The way ownership of apartments in France works is somewhat different to the way it works in the UK, and it is sensible to make sure you understand the differences before proceeding with a purchase.
You will have different types of ownership of various parts of the building. For the apartment itself, you will have full private ownership rather like our freehold ownership. Generally, it is yours to do with as you wish. This is known as a partie privative (private part).
Most of the rest of the apartment block is owned jointly by all the apartment owners. Each owner is said to own a certain number of the common parts of the building and is a co-owner of these parts.
These are the areas that may be used by all of the co-owners, such as corridors, walkways, common parking spaces and so on. The whole building is known as a coproprieté (co-ownership) and the joint owners are called copropriétaires (co-owners).
Each owner will be allocated a share of the common parts based mainly on the size of the private parts of the property owned by them. Each owner pays maintenance charges according to the number of private parts owned. There may be other parts that are owned privately such as ski lockers, storage rooms and private parking spaces. Some parts may be owned jointly by the co-ownership but used by only one of the owners. These are common parts of which an owner has exclusive use (jouissance privative), such as a garden on the ground floor.
It is important to check at the time of purchase who is responsible for the cost of maintaining these parts. It will depend what was agreed with the co-ownership when the space was allocated for exclusive use.
How does a copropriété work?
The owners are jointly responsible for running and maintaining the building and therefore it is necessary to have some rules and regulations, which are all contained in a document called the règlement de copropriété. This document states what can and cannot be done in and around the building, such as:
• not leaving bicycles or other equipment in the corridors
• not parking in spaces which have not been allocated for the purpose
• not causing a nuisance to neighbours with noise or vibration
• not painting your shutters a colour which has not been agreed by the co-ownership.
There will be many others, but generally these rules are for the benefit of all concerned. They are mainly to do with preserving the appearance of the building and maintaining harmonious relations.
Also contained in the règlement de copropriété are the regulations relating to meetings. All co-ownerships must have an annual general meeting as a minimum legal requirement but there will be provision for other meetings that may be needed, for example if urgent works are necessary.
There will be information on how voting takes place and decisions made, i.e. unanimously or by majority. The day-to-day management of the building, organisation of repairs and so on is usually entrusted to a syndic (manager), who may be one of the owners or perhaps an estate agent. The syndic may be aided by a syndicat (committee).

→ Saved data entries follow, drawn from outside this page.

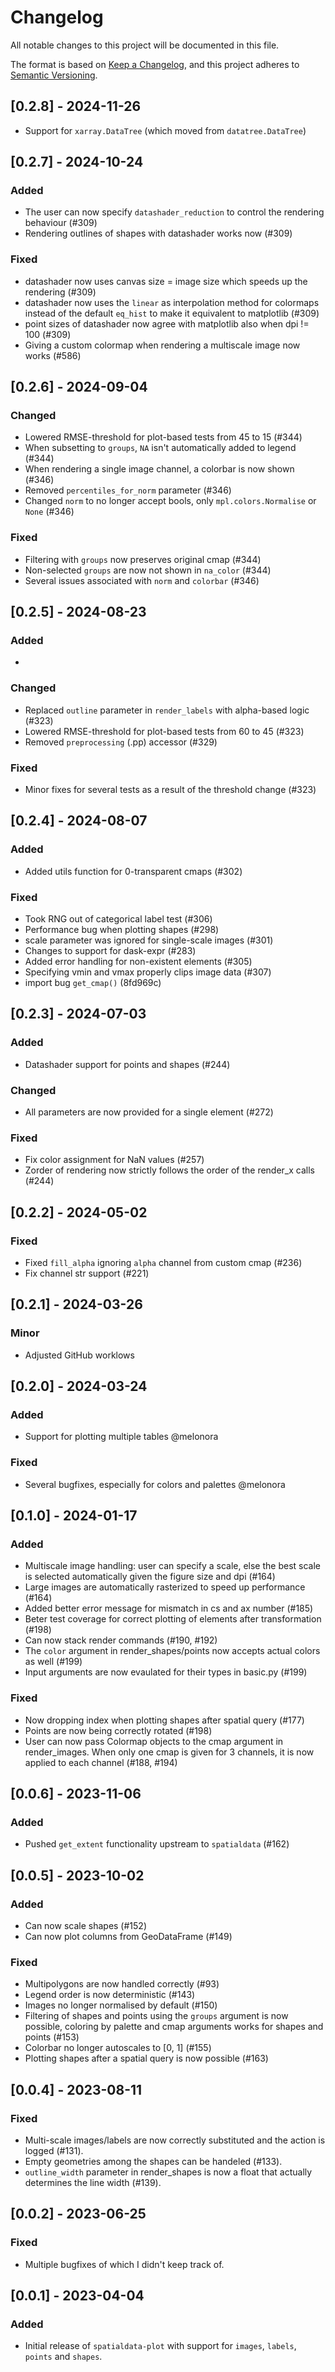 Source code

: # Changelog

All notable changes to this project will be documented in this file.

The format is based on [Keep a Changelog][],
and this project adheres to [Semantic Versioning][].

[keep a changelog]: https://keepachangelog.com/en/1.0.0/
[semantic versioning]: https://semver.org/spec/v2.0.0.html

## [0.2.8] - 2024-11-26

- Support for `xarray.DataTree` (which moved from `datatree.DataTree`) 

## [0.2.7] - 2024-10-24

### Added

-   The user can now specify `datashader_reduction` to control the rendering behaviour (#309)
-   Rendering outlines of shapes with datashader works now (#309)

### Fixed

-   datashader now uses canvas size = image size which speeds up the rendering (#309)
-   datashader now uses the `linear` as interpolation method for colormaps instead of the default `eq_hist` to make it equivalent to matplotlib (#309)
-   point sizes of datashader now agree with matplotlib also when dpi != 100 (#309)
-   Giving a custom colormap when rendering a multiscale image now works (#586)

## [0.2.6] - 2024-09-04

### Changed

-   Lowered RMSE-threshold for plot-based tests from 45 to 15 (#344)
-   When subsetting to `groups`, `NA` isn't automatically added to legend (#344)
-   When rendering a single image channel, a colorbar is now shown (#346)
-   Removed `percentiles_for_norm` parameter (#346)
-   Changed `norm` to no longer accept bools, only `mpl.colors.Normalise` or `None` (#346)

### Fixed

-   Filtering with `groups` now preserves original cmap (#344)
-   Non-selected `groups` are now not shown in `na_color` (#344)
-   Several issues associated with `norm` and `colorbar` (#346)

## [0.2.5] - 2024-08-23

### Added

-

### Changed

-   Replaced `outline` parameter in `render_labels` with alpha-based logic (#323)
-   Lowered RMSE-threshold for plot-based tests from 60 to 45 (#323)
-   Removed `preprocessing` (.pp) accessor (#329)

### Fixed

-   Minor fixes for several tests as a result of the threshold change (#323)

## [0.2.4] - 2024-08-07

### Added

-   Added utils function for 0-transparent cmaps (#302)

### Fixed

-   Took RNG out of categorical label test (#306)
-   Performance bug when plotting shapes (#298)
-   scale parameter was ignored for single-scale images (#301)
-   Changes to support for dask-expr (#283)
-   Added error handling for non-existent elements (#305)
-   Specifying vmin and vmax properly clips image data (#307)
-   import bug `get_cmap()` (8fd969c)

## [0.2.3] - 2024-07-03

### Added

-   Datashader support for points and shapes (#244)

### Changed

-   All parameters are now provided for a single element (#272)

### Fixed

-   Fix color assignment for NaN values (#257)
-   Zorder of rendering now strictly follows the order of the render_x calls (#244)

## [0.2.2] - 2024-05-02

### Fixed

-   Fixed `fill_alpha` ignoring `alpha` channel from custom cmap (#236)
-   Fix channel str support (#221)

## [0.2.1] - 2024-03-26

### Minor

-   Adjusted GitHub worklows

## [0.2.0] - 2024-03-24

### Added

-   Support for plotting multiple tables @melonora

### Fixed

-   Several bugfixes, especially for colors and palettes @melonora

## [0.1.0] - 2024-01-17

### Added

-   Multiscale image handling: user can specify a scale, else the best scale is selected automatically given the figure size and dpi (#164)
-   Large images are automatically rasterized to speed up performance (#164)
-   Added better error message for mismatch in cs and ax number (#185)
-   Beter test coverage for correct plotting of elements after transformation (#198)
-   Can now stack render commands (#190, #192)
-   The `color` argument in render_shapes/points now accepts actual colors as well (#199)
-   Input arguments are now evaulated for their types in basic.py (#199)

### Fixed

-   Now dropping index when plotting shapes after spatial query (#177)
-   Points are now being correctly rotated (#198)
-   User can now pass Colormap objects to the cmap argument in render_images. When only one cmap is given for 3 channels, it is now applied to each channel (#188, #194)

## [0.0.6] - 2023-11-06

### Added

-   Pushed `get_extent` functionality upstream to `spatialdata` (#162)

## [0.0.5] - 2023-10-02

### Added

-   Can now scale shapes (#152)
-   Can now plot columns from GeoDataFrame (#149)

### Fixed

-   Multipolygons are now handled correctly (#93)
-   Legend order is now deterministic (#143)
-   Images no longer normalised by default (#150)
-   Filtering of shapes and points using the `groups` argument is now possible, coloring by palette and cmap arguments works for shapes and points (#153)
-   Colorbar no longer autoscales to [0, 1] (#155)
-   Plotting shapes after a spatial query is now possible (#163)

## [0.0.4] - 2023-08-11

### Fixed

-   Multi-scale images/labels are now correctly substituted and the action is logged (#131).
-   Empty geometries among the shapes can be handeled (#133).
-   `outline_width` parameter in render_shapes is now a float that actually determines the line width (#139).

## [0.0.2] - 2023-06-25

### Fixed

-   Multiple bugfixes of which I didn't keep track of.

## [0.0.1] - 2023-04-04

### Added

-   Initial release of `spatialdata-plot` with support for `images`, `labels`, `points` and `shapes`.
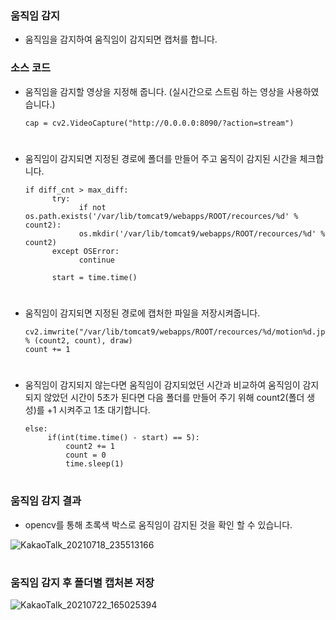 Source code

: ### 움직임 감지

+ 움직임을 감지하여 움직임이 감지되면 캡처를 합니다.

### 소스 코드

+ 움직임을 감지할 영상을 지정해 줍니다. (실시간으로 스트림 하는 영상을 사용하였습니다.)

      cap = cv2.VideoCapture("http://0.0.0.0:8090/?action=stream")
#

+ 움직임이 감지되면 지정된 경로에 폴더를 만들어 주고 움직이 감지된 시간을 체크합니다.

      if diff_cnt > max_diff:
            try:
                  if not os.path.exists('/var/lib/tomcat9/webapps/ROOT/recources/%d' % count2):
                  os.mkdir('/var/lib/tomcat9/webapps/ROOT/recources/%d' % count2)
            except OSError:
                  continue
          
            start = time.time()
#

+ 움직임이 감지되면 지정된 경로에 캡처한 파일을 저장시켜줍니다.

      cv2.imwrite("/var/lib/tomcat9/webapps/ROOT/recources/%d/motion%d.jpg" % (count2, count), draw)
      count += 1
#

+ 움직임이 감지되지 않는다면 움직임이 감지되었던 시간과 비교하여 움직임이 감지되지 않았던 시간이 5초가 된다면 다음 폴더를 만들어 주기 위해 count2(폴더 생성)를 +1 시켜주고 1초 대기합니다.

      else:
           if(int(time.time() - start) == 5):
               count2 += 1
               count = 0
               time.sleep(1)
#

### 움직임 감지 결과

+ opencv를 통해 초록색 박스로 움직임이 감지된 것을 확인 할 수 있습니다.

![KakaoTalk_20210718_235513166](https://user-images.githubusercontent.com/77609451/126071909-ecbe8fc0-f2a2-4aff-889f-727293e1094a.jpg)

#

### 움직임 감지 후 폴더별 캡처본 저장
![KakaoTalk_20210722_165025394](https://user-images.githubusercontent.com/77609451/126671662-056f122b-0127-4232-81ad-06012b0648a9.jpg)
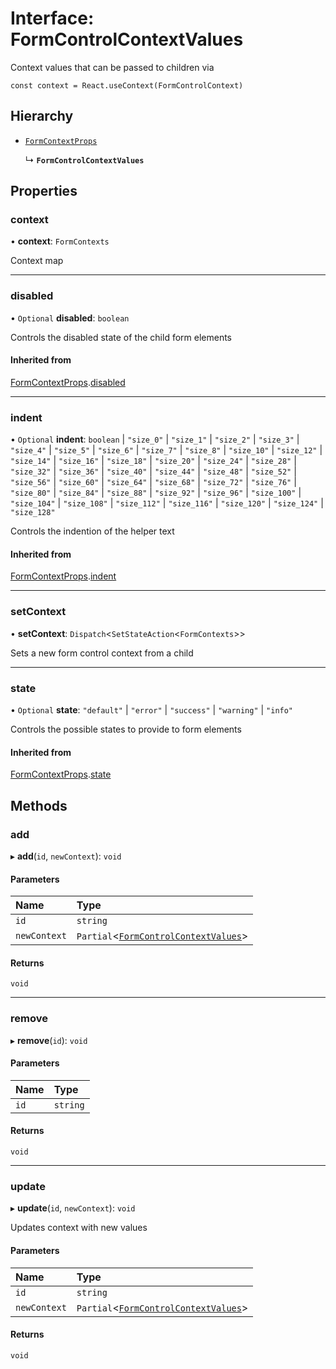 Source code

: # Interface: FormControlContextValues

Context values that can be passed to children via

`const context = React.useContext(FormControlContext)`

## Hierarchy

- [`FormContextProps`](FormContextProps.md)

  ↳ **`FormControlContextValues`**

## Properties

### context

• **context**: `FormContexts`

Context map

___

### disabled

• `Optional` **disabled**: `boolean`

Controls the disabled state of the child form elements

#### Inherited from

[FormContextProps](FormContextProps.md).[disabled](FormContextProps.md#disabled)

___

### indent

• `Optional` **indent**: `boolean` \| ``"size_0"`` \| ``"size_1"`` \| ``"size_2"`` \| ``"size_3"`` \| ``"size_4"`` \| ``"size_5"`` \| ``"size_6"`` \| ``"size_7"`` \| ``"size_8"`` \| ``"size_10"`` \| ``"size_12"`` \| ``"size_14"`` \| ``"size_16"`` \| ``"size_18"`` \| ``"size_20"`` \| ``"size_24"`` \| ``"size_28"`` \| ``"size_32"`` \| ``"size_36"`` \| ``"size_40"`` \| ``"size_44"`` \| ``"size_48"`` \| ``"size_52"`` \| ``"size_56"`` \| ``"size_60"`` \| ``"size_64"`` \| ``"size_68"`` \| ``"size_72"`` \| ``"size_76"`` \| ``"size_80"`` \| ``"size_84"`` \| ``"size_88"`` \| ``"size_92"`` \| ``"size_96"`` \| ``"size_100"`` \| ``"size_104"`` \| ``"size_108"`` \| ``"size_112"`` \| ``"size_116"`` \| ``"size_120"`` \| ``"size_124"`` \| ``"size_128"``

Controls the indention of the helper text

#### Inherited from

[FormContextProps](FormContextProps.md).[indent](FormContextProps.md#indent)

___

### setContext

• **setContext**: `Dispatch`<`SetStateAction`<`FormContexts`\>\>

Sets a new form control context from a child

___

### state

• `Optional` **state**: ``"default"`` \| ``"error"`` \| ``"success"`` \| ``"warning"`` \| ``"info"``

Controls the possible states to provide to form elements

#### Inherited from

[FormContextProps](FormContextProps.md).[state](FormContextProps.md#state)

## Methods

### add

▸ **add**(`id`, `newContext`): `void`

#### Parameters

| Name | Type |
| :------ | :------ |
| `id` | `string` |
| `newContext` | `Partial`<[`FormControlContextValues`](FormControlContextValues.md)\> |

#### Returns

`void`

___

### remove

▸ **remove**(`id`): `void`

#### Parameters

| Name | Type |
| :------ | :------ |
| `id` | `string` |

#### Returns

`void`

___

### update

▸ **update**(`id`, `newContext`): `void`

Updates context with new values

#### Parameters

| Name | Type |
| :------ | :------ |
| `id` | `string` |
| `newContext` | `Partial`<[`FormControlContextValues`](FormControlContextValues.md)\> |

#### Returns

`void`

Important documents for buyers en copropriété
Since the Loi Alur came into force in 2015, vendors are obliged to provide certain documents and information to purchasers of their apartment, including the règlement de copropriété, which was often not previously provided until the day of completion of the sale. As this document can be 100 pages long, the buyer could hardly be expected to acquaint himself with the contents while standing in the notaire’s office!

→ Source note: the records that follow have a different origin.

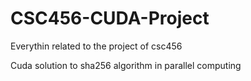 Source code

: # CSC456-CUDA-Project
Everythin related to the project of csc456

Cuda solution to sha256 algorithm in parallel computing
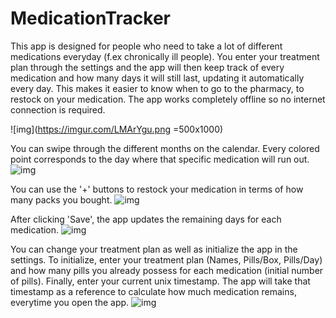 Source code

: # MedicationTracker


This app is designed for people who need to take a lot of
different medications everyday (f.ex chronically ill people). You enter your
treatment plan through the settings and the app will then keep track of every medication and
how many days it will still last, updating it automatically every day. This makes it easier to know 
when to go to the pharmacy, to restock on your medication. The app works completely offline so no internet
connection is required.

![img](https://imgur.com/LMArYgu.png =500x1000)

You can swipe through the different months on the calendar.
Every colored point corresponds to the day where that specific medication will
run out.
![img](https://imgur.com/0iXvw0H.png)


You can use the '+' buttons to restock your medication in terms of how many packs you bought.
![img](https://imgur.com/0TrAqvf.png)

After clicking 'Save', the app updates the remaining days for each medication.
![img](https://imgur.com/JsGjG0n.png)


You can change your treatment plan as well as initialize the app in the settings.
To initialize, enter your treatment plan (Names, Pills/Box, Pills/Day) and how many pills you already possess
for each medication (initial number of pills). Finally, enter your current unix timestamp. The app will take that timestamp
as a reference to calculate how much medication remains, everytime you open the app.
![img](https://imgur.com/wm3T3dk.png)
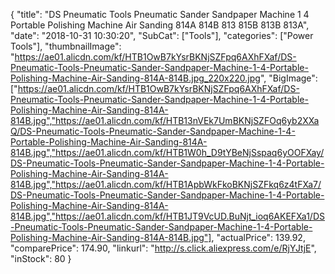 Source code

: {
	"title": "DS Pneumatic Tools Pneumatic Sander Sandpaper Machine 1 4  Portable Polishing Machine Air Sanding 814A 814B 813 815B 813B 813A",
	"date": "2018-10-31 10:30:20",
	"SubCat": ["Tools"],
	"categories": ["Power Tools"],
	"thumbnailImage": "https://ae01.alicdn.com/kf/HTB1OwB7kYsrBKNjSZFpq6AXhFXaf/DS-Pneumatic-Tools-Pneumatic-Sander-Sandpaper-Machine-1-4-Portable-Polishing-Machine-Air-Sanding-814A-814B.jpg_220x220.jpg",
	"BigImage": ["https://ae01.alicdn.com/kf/HTB1OwB7kYsrBKNjSZFpq6AXhFXaf/DS-Pneumatic-Tools-Pneumatic-Sander-Sandpaper-Machine-1-4-Portable-Polishing-Machine-Air-Sanding-814A-814B.jpg","https://ae01.alicdn.com/kf/HTB13nVEk7UmBKNjSZFOq6yb2XXaQ/DS-Pneumatic-Tools-Pneumatic-Sander-Sandpaper-Machine-1-4-Portable-Polishing-Machine-Air-Sanding-814A-814B.jpg","https://ae01.alicdn.com/kf/HTB1W0h_D9tYBeNjSspaq6yOOFXay/DS-Pneumatic-Tools-Pneumatic-Sander-Sandpaper-Machine-1-4-Portable-Polishing-Machine-Air-Sanding-814A-814B.jpg","https://ae01.alicdn.com/kf/HTB1ApbWkFkoBKNjSZFkq6z4tFXa7/DS-Pneumatic-Tools-Pneumatic-Sander-Sandpaper-Machine-1-4-Portable-Polishing-Machine-Air-Sanding-814A-814B.jpg","https://ae01.alicdn.com/kf/HTB1JT9VcUD.BuNjt_ioq6AKEFXa1/DS-Pneumatic-Tools-Pneumatic-Sander-Sandpaper-Machine-1-4-Portable-Polishing-Machine-Air-Sanding-814A-814B.jpg"],
	"actualPrice": 139.92,
	"comparePrice": 174.90,
	"linkurl": "http://s.click.aliexpress.com/e/RjYJtjE",
	"inStock": 80
}
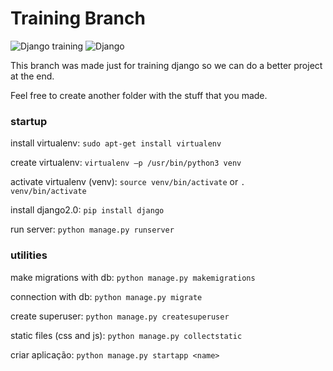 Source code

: # Training Branch
![Django training](https://img.shields.io/badge/training-Django-lightgrey.svg)
![Django](https://img.shields.io/badge/Django-v2.x-green.svg)

This branch was made just for training django so we can do a better project at the end.

Feel free to create another folder with the stuff that you made.


###  startup
install virtualenv: `sudo apt-get install virtualenv`

create virtualenv: `virtualenv –p /usr/bin/python3 venv`

activate virtualenv (venv): `source venv/bin/activate` or `. venv/bin/activate`

install django2.0: `pip install django`

run server: `python manage.py runserver` 

### utilities
make migrations with db: `python manage.py makemigrations`

connection with db: `python manage.py migrate` 

create superuser: `python manage.py createsuperuser`

static files (css and js): `python manage.py collectstatic`

criar aplicação: `python manage.py startapp <name>`
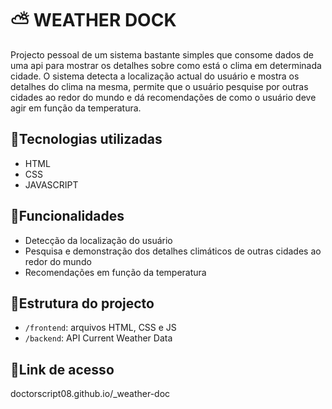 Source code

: # ⛅ WEATHER DOCK
Projecto pessoal de um sistema bastante simples que consome dados de uma api para mostrar os detalhes sobre como está o clima em determinada cidade. O sistema detecta a localização actual do usuário e mostra os detalhes do clima na mesma, permite que o usuário pesquise por outras cidades ao redor do mundo e dá recomendações de como o usuário deve agir em função da temperatura.

## 🔧Tecnologias utilizadas
- HTML
- CSS
- JAVASCRIPT

## 🧩Funcionalidades
- Detecção da localização do usuário
- Pesquisa e demonstração dos detalhes climáticos de outras cidades ao redor do mundo
- Recomendações em função da temperatura

## 📁Estrutura do projecto
- `/frontend`: arquivos HTML, CSS e JS
- `/backend`: API Current Weather Data

## 🔗Link de acesso
doctorscript08.github.io/_weather-doc
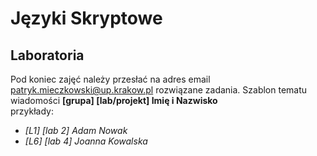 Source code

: #  Języki Skryptowe

## Laboratoria
Pod koniec zajęć należy przesłać na adres email patryk.mieczkowski@up.krakow.pl rozwiązane zadania. Szablon tematu wiadomości **[grupa] [lab/projekt] Imię i Nazwisko**  
przykłady:
* *[L1] [lab 2] Adam Nowak*
* *[L6] [lab 4] Joanna Kowalska* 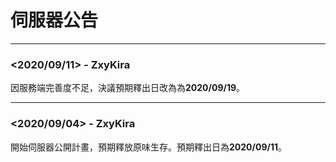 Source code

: # 伺服器公告
***
### <2020/09/11> - ZxyKira
因服務端完善度不足，決議預期釋出日改為為**2020/09/19**。
***
### <2020/09/04> - ZxyKira
開始伺服器公開計畫，預期釋放原味生存。預期釋出日為**2020/09/11**。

Among the other documents that purchasers are entitled to receive are:
• the maintenance record for the property
• financial information relating to the co-ownership – who owes what to who
• minutes of the last three annual general co-ownership meetings
• technical reports to show whether there is any asbestos or lead in the building, whether it is affected by termites and so on. Be sure to obtain reports for both the private and common parts of the property.

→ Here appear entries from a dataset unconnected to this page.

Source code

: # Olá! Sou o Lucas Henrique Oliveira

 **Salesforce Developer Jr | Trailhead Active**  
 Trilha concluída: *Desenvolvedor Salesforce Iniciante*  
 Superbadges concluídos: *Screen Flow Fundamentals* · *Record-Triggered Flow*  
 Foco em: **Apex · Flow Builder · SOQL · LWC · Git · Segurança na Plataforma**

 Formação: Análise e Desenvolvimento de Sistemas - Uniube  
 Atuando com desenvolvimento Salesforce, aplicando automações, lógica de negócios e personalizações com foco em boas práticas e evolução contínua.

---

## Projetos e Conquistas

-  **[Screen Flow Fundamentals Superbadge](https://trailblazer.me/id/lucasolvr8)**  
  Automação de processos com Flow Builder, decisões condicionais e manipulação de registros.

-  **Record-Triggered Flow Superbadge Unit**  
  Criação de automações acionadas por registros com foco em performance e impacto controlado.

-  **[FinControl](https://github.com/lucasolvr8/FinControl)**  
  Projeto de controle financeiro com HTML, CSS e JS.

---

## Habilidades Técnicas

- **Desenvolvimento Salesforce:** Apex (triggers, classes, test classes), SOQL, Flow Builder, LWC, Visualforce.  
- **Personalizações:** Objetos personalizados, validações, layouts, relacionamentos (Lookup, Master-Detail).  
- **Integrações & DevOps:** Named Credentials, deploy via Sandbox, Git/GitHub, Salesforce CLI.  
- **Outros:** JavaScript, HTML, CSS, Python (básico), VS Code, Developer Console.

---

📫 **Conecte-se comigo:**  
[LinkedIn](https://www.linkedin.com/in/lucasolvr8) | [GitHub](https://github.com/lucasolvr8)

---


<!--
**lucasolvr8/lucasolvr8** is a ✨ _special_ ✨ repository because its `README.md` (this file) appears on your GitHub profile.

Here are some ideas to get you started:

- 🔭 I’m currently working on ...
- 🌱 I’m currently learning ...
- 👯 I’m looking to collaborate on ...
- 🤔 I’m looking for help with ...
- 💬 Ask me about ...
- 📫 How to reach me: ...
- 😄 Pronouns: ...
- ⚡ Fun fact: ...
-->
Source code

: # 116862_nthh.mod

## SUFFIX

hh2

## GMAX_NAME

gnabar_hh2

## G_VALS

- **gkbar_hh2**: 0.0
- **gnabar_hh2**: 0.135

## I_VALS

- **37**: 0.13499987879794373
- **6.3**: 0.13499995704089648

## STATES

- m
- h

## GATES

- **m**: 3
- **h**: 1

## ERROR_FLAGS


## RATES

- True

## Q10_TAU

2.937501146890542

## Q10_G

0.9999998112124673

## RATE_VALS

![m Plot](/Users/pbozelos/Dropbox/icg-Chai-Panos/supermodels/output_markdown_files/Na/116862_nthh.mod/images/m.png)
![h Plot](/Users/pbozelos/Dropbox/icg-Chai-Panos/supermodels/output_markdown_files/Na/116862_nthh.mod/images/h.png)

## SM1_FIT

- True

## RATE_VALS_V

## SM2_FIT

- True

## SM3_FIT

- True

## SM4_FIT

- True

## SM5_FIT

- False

As the size of the apartment is the main criteria for determining the value, when you buy one you are entitled under the law known as Loi Carrez to be given a certificate showing the habitable surface area measurement. If it transpires that the actual measurement is more than 5% less than this, you would be entitled to claim a corresponding reduction in the price, as long as you claim this within one year of signing the acte de vente (sale deed).
Charges and contracts
The law provides that, in the context of a sale, co-ownership charges are paid for by whoever is the owner at the time the demand for payment is made by co-ownership management. However, it is possible for the co-owners to derogate from these provisions if they wish. As charges are usually made quarterly, if completion of the sale takes place towards the end of the quarter it may not be fair to make the purchaser pay for the whole period as they did not own the property for most of that time.
The parties are free to agree between themselves how to deal with this and provisions should be made at an early stage, i.e. in the contract.
Regarding works to be carried out on the building, this should also be the subject of an agreement between the parties. For example, it might be fairer for the vendor to pay for all works already agreed, and for the purchaser to pay for works agreed after signing the sale agreement, or the acte de vente.
If major works have already been agreed, you may not want to take responsibility for this expense so soon after taking ownership. Ensure that you have a clause in your contract that is suitable in the circumstances.
Of course, no one knows what might happen in the future but some careful scrutiny of documentation at the purchase stage will enable you to be sure that you are buying into a co-ownership which is, at least currently, harmonious and trouble free.